Reports indicate that it applies content moderation in accordance with the government's "public opinion guidance" regulations, limiting responses on topics such as the Tiananmen Square massacre and Taiwan's political status. DeepSeek models that have been uncensored also display a bias towards Chinese government viewpoints on controversial topics such as Xi Jinping's human rights record and Taiwan's political status. However, users who have downloaded the models and hosted them on their own devices and servers have reported successfully removing this censorship.
File:DeepSeek when asked about Xi Jinping and Narendra Modi.png|thumb|Asked if Xi Jinping is an autocrat, DeepSeek apologises that this question is "beyond my current scope". The same question posed about Narendra Modi returns a "balanced analysis" of viewpoints. Some sources have observed that the official application programming interface version of R1, which runs from servers located in mainland China, uses censorship mechanisms for topics considered politically sensitive for the government of China. For example, the model may initially generate answers to questions about the 1989 Tiananmen Square massacre, persecution of Uyghurs, comparisons between Xi Jinping and Winnie the Pooh, and human rights in China, but a censorship mechanism deletes the uncensored response afterwards and replaces it with a message such as:
"Sorry, that's beyond my current scope. Let's talk about something else."
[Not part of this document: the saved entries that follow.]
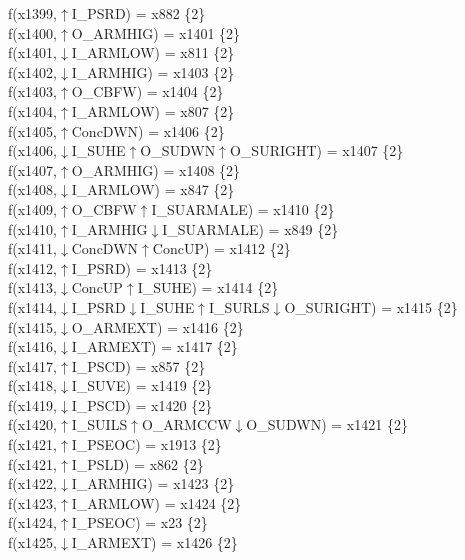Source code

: f(x1399,$\uparrow$I\_PSRD) = x882 \{2\} \\  
f(x1400,$\uparrow$O\_ARMHIG) = x1401 \{2\} \\  
f(x1401,$\downarrow$I\_ARMLOW) = x811 \{2\} \\  
f(x1402,$\downarrow$I\_ARMHIG) = x1403 \{2\} \\  
f(x1403,$\uparrow$O\_CBFW) = x1404 \{2\} \\  
f(x1404,$\uparrow$I\_ARMLOW) = x807 \{2\} \\  
f(x1405,$\uparrow$ConcDWN) = x1406 \{2\} \\  
f(x1406,$\downarrow$I\_SUHE$\uparrow$O\_SUDWN$\uparrow$O\_SURIGHT) = x1407 \{2\} \\  
f(x1407,$\uparrow$O\_ARMHIG) = x1408 \{2\} \\  
f(x1408,$\downarrow$I\_ARMLOW) = x847 \{2\} \\  
f(x1409,$\uparrow$O\_CBFW$\uparrow$I\_SUARMALE) = x1410 \{2\} \\  
f(x1410,$\uparrow$I\_ARMHIG$\downarrow$I\_SUARMALE) = x849 \{2\} \\  
f(x1411,$\downarrow$ConcDWN$\uparrow$ConcUP) = x1412 \{2\} \\  
f(x1412,$\uparrow$I\_PSRD) = x1413 \{2\} \\  
f(x1413,$\downarrow$ConcUP$\uparrow$I\_SUHE) = x1414 \{2\} \\  
f(x1414,$\downarrow$I\_PSRD$\downarrow$I\_SUHE$\uparrow$I\_SURLS$\downarrow$O\_SURIGHT) = x1415 \{2\} \\  
f(x1415,$\downarrow$O\_ARMEXT) = x1416 \{2\} \\  
f(x1416,$\downarrow$I\_ARMEXT) = x1417 \{2\} \\  
f(x1417,$\uparrow$I\_PSCD) = x857 \{2\} \\  
f(x1418,$\downarrow$I\_SUVE) = x1419 \{2\} \\  
f(x1419,$\downarrow$I\_PSCD) = x1420 \{2\} \\  
f(x1420,$\uparrow$I\_SUILS$\uparrow$O\_ARMCCW$\downarrow$O\_SUDWN) = x1421 \{2\} \\  
f(x1421,$\uparrow$I\_PSEOC) = x1913 \{2\} \\  
f(x1421,$\uparrow$I\_PSLD) = x862 \{2\} \\  
f(x1422,$\downarrow$I\_ARMHIG) = x1423 \{2\} \\  
f(x1423,$\uparrow$I\_ARMLOW) = x1424 \{2\} \\  
f(x1424,$\uparrow$I\_PSEOC) = x23 \{2\} \\  
f(x1425,$\downarrow$I\_ARMEXT) = x1426 \{2\} \\  
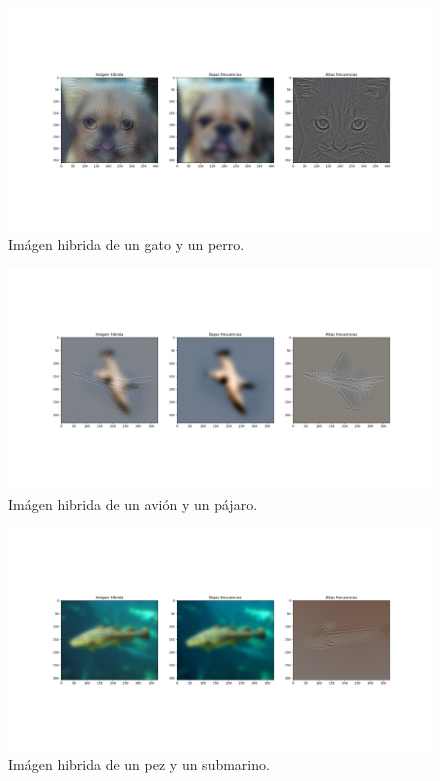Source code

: \documentclass[12pt, spanish]{article}
\begin{document}
\begin{figure}[H]
  \centering
      \includegraphics[width=\textwidth]{hibridas_color/G-P.png}
 		 \caption{Imágen hibrida de un gato y un perro.}
  		\label{fig:ej2al}

\end{figure}


\begin{figure}[H]
  \centering
      \includegraphics[width=\textwidth]{hibridas_color/A-P.png}
 		 \caption{Imágen hibrida de un avión y un pájaro.}
  		\label{fig:ej2al}

\end{figure}

\begin{figure}[H]
  \centering
      \includegraphics[width=\textwidth]{hibridas_color/P-S.png}
 		 \caption{Imágen hibrida de un pez y un submarino.}
  		\label{fig:ej2al}

\end{figure}
\end{document}
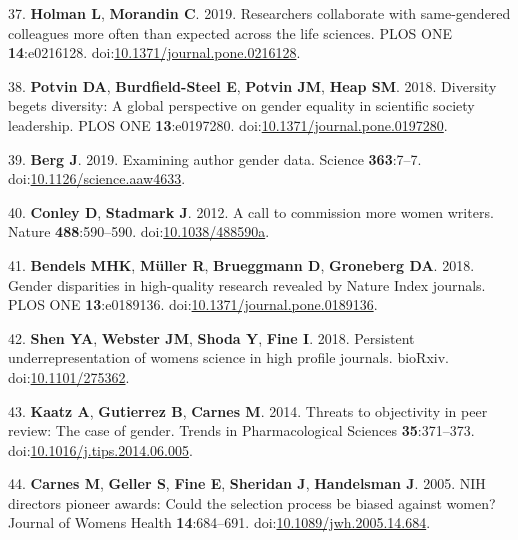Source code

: \documentclass[11pt,]{article}
\begin{document}
\hypertarget{ref-holman_researchers_2019}{}
37. \textbf{Holman L}, \textbf{Morandin C}. 2019. Researchers
collaborate with same-gendered colleagues more often than expected
across the life sciences. PLOS ONE \textbf{14}:e0216128.
doi:\href{https://doi.org/10.1371/journal.pone.0216128}{10.1371/journal.pone.0216128}.

\hypertarget{ref-potvin_diversity_2018}{}
38. \textbf{Potvin DA}, \textbf{Burdfield-Steel E}, \textbf{Potvin JM},
\textbf{Heap SM}. 2018. Diversity begets diversity: A global perspective
on gender equality in scientific society leadership. PLOS ONE
\textbf{13}:e0197280.
doi:\href{https://doi.org/10.1371/journal.pone.0197280}{10.1371/journal.pone.0197280}.

\hypertarget{ref-berg_examining_2019}{}
39. \textbf{Berg J}. 2019. Examining author gender data. Science
\textbf{363}:7--7.
doi:\href{https://doi.org/10.1126/science.aaw4633}{10.1126/science.aaw4633}.

\hypertarget{ref-conley_call_2012-1}{}
40. \textbf{Conley D}, \textbf{Stadmark J}. 2012. A call to commission
more women writers. Nature \textbf{488}:590--590.
doi:\href{https://doi.org/10.1038/488590a}{10.1038/488590a}.

\hypertarget{ref-bendels_gender_2018}{}
41. \textbf{Bendels MHK}, \textbf{Müller R}, \textbf{Brueggmann D},
\textbf{Groneberg DA}. 2018. Gender disparities in high-quality research
revealed by Nature Index journals. PLOS ONE \textbf{13}:e0189136.
doi:\href{https://doi.org/10.1371/journal.pone.0189136}{10.1371/journal.pone.0189136}.

\hypertarget{ref-Shen275362}{}
42. \textbf{Shen YA}, \textbf{Webster JM}, \textbf{Shoda Y},
\textbf{Fine I}. 2018. Persistent underrepresentation of womens science
in high profile journals. bioRxiv.
doi:\href{https://doi.org/10.1101/275362}{10.1101/275362}.

\hypertarget{ref-Kaatz2014}{}
43. \textbf{Kaatz A}, \textbf{Gutierrez B}, \textbf{Carnes M}. 2014.
Threats to objectivity in peer review: The case of gender. Trends in
Pharmacological Sciences \textbf{35}:371--373.
doi:\href{https://doi.org/10.1016/j.tips.2014.06.005}{10.1016/j.tips.2014.06.005}.

\hypertarget{ref-Carnes2005}{}
44. \textbf{Carnes M}, \textbf{Geller S}, \textbf{Fine E},
\textbf{Sheridan J}, \textbf{Handelsman J}. 2005. NIH directors pioneer
awards: Could the selection process be biased against women? Journal of
Womens Health \textbf{14}:684--691.
doi:\href{https://doi.org/10.1089/jwh.2005.14.684}{10.1089/jwh.2005.14.684}.
\end{document}
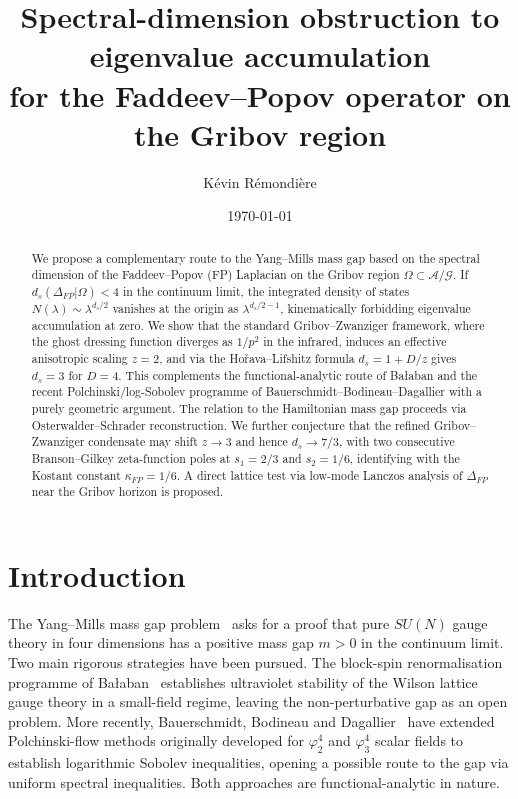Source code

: \documentclass[aps,prl,reprint,nofootinbib,superscriptaddress,floatfix]{revtex4-2}
\begin{document}
\title{Spectral-dimension obstruction to eigenvalue accumulation \\ for the Faddeev--Popov operator on the Gribov region}

\author{K\'evin R\'emondi\`ere}

\date{\today}

\begin{abstract}
We propose a complementary route to the Yang--Mills mass gap based on the spectral dimension of the Faddeev--Popov (FP) Laplacian on the Gribov region $\Omega \subset \mathcal{A}/\mathcal{G}$. If $d_s(\Delta_{FP}|\Omega) < 4$ in the continuum limit, the integrated density of states $N(\lambda) \sim \lambda^{d_s/2}$ vanishes at the origin as $\lambda^{d_s/2-1}$, kinematically forbidding eigenvalue accumulation at zero. We show that the standard Gribov--Zwanziger framework, where the ghost dressing function diverges as $1/p^2$ in the infrared, induces an effective anisotropic scaling $z=2$, and via the Ho\v rava--Lifshitz formula $d_s = 1 + D/z$ gives $d_s = 3$ for $D=4$. This complements the functional-analytic route of Ba\l{}aban and the recent Polchinski/log-Sobolev programme of Bauerschmidt--Bodineau--Dagallier with a purely geometric argument. The relation to the Hamiltonian mass gap proceeds via Osterwalder--Schrader reconstruction. We further conjecture that the refined Gribov--Zwanziger condensate may shift $z\to 3$ and hence $d_s \to 7/3$, with two consecutive Branson--Gilkey zeta-function poles at $s_1 = 2/3$ and $s_2 = 1/6$, identifying with the Kostant constant $\kappa_{FP} = 1/6$. A direct lattice test via low-mode Lanczos analysis of $\Delta_{FP}$ near the Gribov horizon is proposed.
\end{abstract}

\maketitle

\section{Introduction}

The Yang--Mills mass gap problem~\cite{JaffeWitten} asks for a proof that pure $SU(N)$ gauge theory in four dimensions has a positive mass gap $m > 0$ in the continuum limit. Two main rigorous strategies have been pursued. The block-spin renormalisation programme of Ba\l{}aban~\cite{Balaban1985} establishes ultraviolet stability of the Wilson lattice gauge theory in a small-field regime, leaving the non-perturbative gap as an open problem. More recently, Bauerschmidt, Bodineau and Dagallier~\cite{BBD24,BD24} have extended Polchinski-flow methods originally developed for $\varphi^4_2$ and $\varphi^4_3$ scalar fields to establish logarithmic Sobolev inequalities, opening a possible route to the gap via uniform spectral inequalities. Both approaches are functional-analytic in nature.
\end{document}
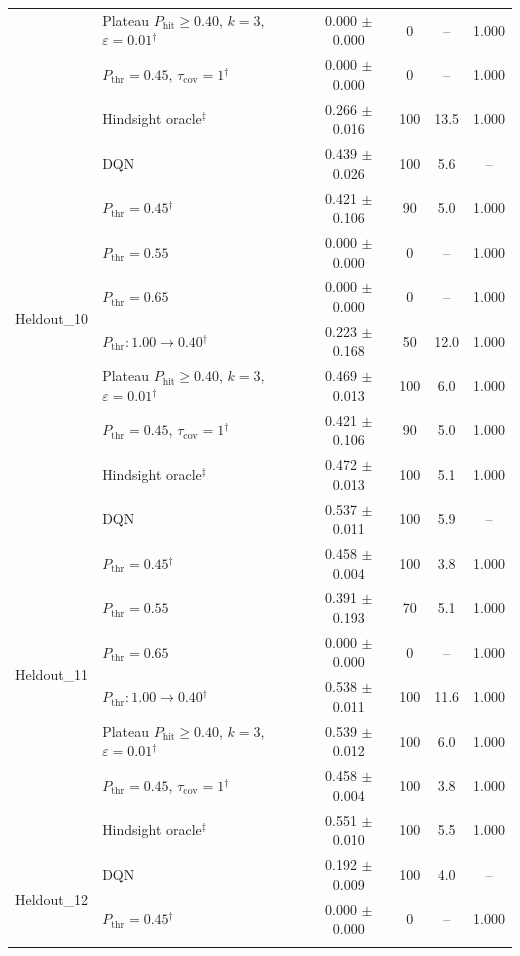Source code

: \begin{table}[htbp]
\begin{tabular}{llcccc}
 & Plateau $P_{\mathrm{hit}}\geq0.40$, $k=3$, $\varepsilon=0.01$$^{\dagger}$ & 0.000 $\pm$ 0.000 & 0 & -- & 1.000 \\
 & $P_{\mathrm{thr}}=0.45$, $\tau_{\mathrm{cov}}=1$$^{\dagger}$ & 0.000 $\pm$ 0.000 & 0 & -- & 1.000 \\
 & Hindsight oracle$^{\ddagger}$ & 0.266 $\pm$ 0.016 & 100 & 13.5 & 1.000 \\
\midrule
\multirow{8}{*}{Heldout\_10} & DQN & 0.439 $\pm$ 0.026 & 100 & 5.6 & -- \\
 & $P_{\mathrm{thr}}=0.45$$^{\dagger}$ & 0.421 $\pm$ 0.106 & 90 & 5.0 & 1.000 \\
 & $P_{\mathrm{thr}}=0.55$ & 0.000 $\pm$ 0.000 & 0 & -- & 1.000 \\
 & $P_{\mathrm{thr}}=0.65$ & 0.000 $\pm$ 0.000 & 0 & -- & 1.000 \\
 & $P_{\mathrm{thr}}: 1.00 \to 0.40$$^{\dagger}$ & 0.223 $\pm$ 0.168 & 50 & 12.0 & 1.000 \\
 & Plateau $P_{\mathrm{hit}}\geq0.40$, $k=3$, $\varepsilon=0.01$$^{\dagger}$ & 0.469 $\pm$ 0.013 & 100 & 6.0 & 1.000 \\
 & $P_{\mathrm{thr}}=0.45$, $\tau_{\mathrm{cov}}=1$$^{\dagger}$ & 0.421 $\pm$ 0.106 & 90 & 5.0 & 1.000 \\
 & Hindsight oracle$^{\ddagger}$ & 0.472 $\pm$ 0.013 & 100 & 5.1 & 1.000 \\
\midrule
\multirow{8}{*}{Heldout\_11} & DQN & 0.537 $\pm$ 0.011 & 100 & 5.9 & -- \\
 & $P_{\mathrm{thr}}=0.45$$^{\dagger}$ & 0.458 $\pm$ 0.004 & 100 & 3.8 & 1.000 \\
 & $P_{\mathrm{thr}}=0.55$ & 0.391 $\pm$ 0.193 & 70 & 5.1 & 1.000 \\
 & $P_{\mathrm{thr}}=0.65$ & 0.000 $\pm$ 0.000 & 0 & -- & 1.000 \\
 & $P_{\mathrm{thr}}: 1.00 \to 0.40$$^{\dagger}$ & 0.538 $\pm$ 0.011 & 100 & 11.6 & 1.000 \\
 & Plateau $P_{\mathrm{hit}}\geq0.40$, $k=3$, $\varepsilon=0.01$$^{\dagger}$ & 0.539 $\pm$ 0.012 & 100 & 6.0 & 1.000 \\
 & $P_{\mathrm{thr}}=0.45$, $\tau_{\mathrm{cov}}=1$$^{\dagger}$ & 0.458 $\pm$ 0.004 & 100 & 3.8 & 1.000 \\
 & Hindsight oracle$^{\ddagger}$ & 0.551 $\pm$ 0.010 & 100 & 5.5 & 1.000 \\
\midrule
\multirow{8}{*}{Heldout\_12} & DQN & 0.192 $\pm$ 0.009 & 100 & 4.0 & -- \\
 & $P_{\mathrm{thr}}=0.45$$^{\dagger}$ & 0.000 $\pm$ 0.000 & 0 & -- & 1.000 \\
$$
\end{tabular}
\end{table}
The post hoc censorship mechanisms and restrictions added on top of the model's output can be removed in the open-source version of the R1 model. If the "core Socialist values" defined by the Chinese Internet regulatory authorities are undermined in a response, or if a response undermining the reunification of mainland China and Taiwan is produced, the relevant response is deleted, but the prompt can be still be edited and resubmitted. Locally hosted instances of R1 are still occasionally reported to provide answers consistent with Chinese Communist Party propaganda narratives. When tested by NBC News, for instance, DeepSeek's R1 initially described Taiwan as "an inalienable part of China's territory", and stated:
"We firmly oppose any form of 'Taiwan independence' separatist activities and are committed to achieving the complete reunification of the motherland through peaceful means."

In January 2025, however, Western researchers were able to trick DeepSeek into giving certain answers to some of these topics by requesting in its answer to swap certain letters for similar-looking numbers.
In July 2025, Christo Grozev, using R1 for text processing and by asking it not to change his text, found that the chatbot had modified his text and parroted Russian propaganda.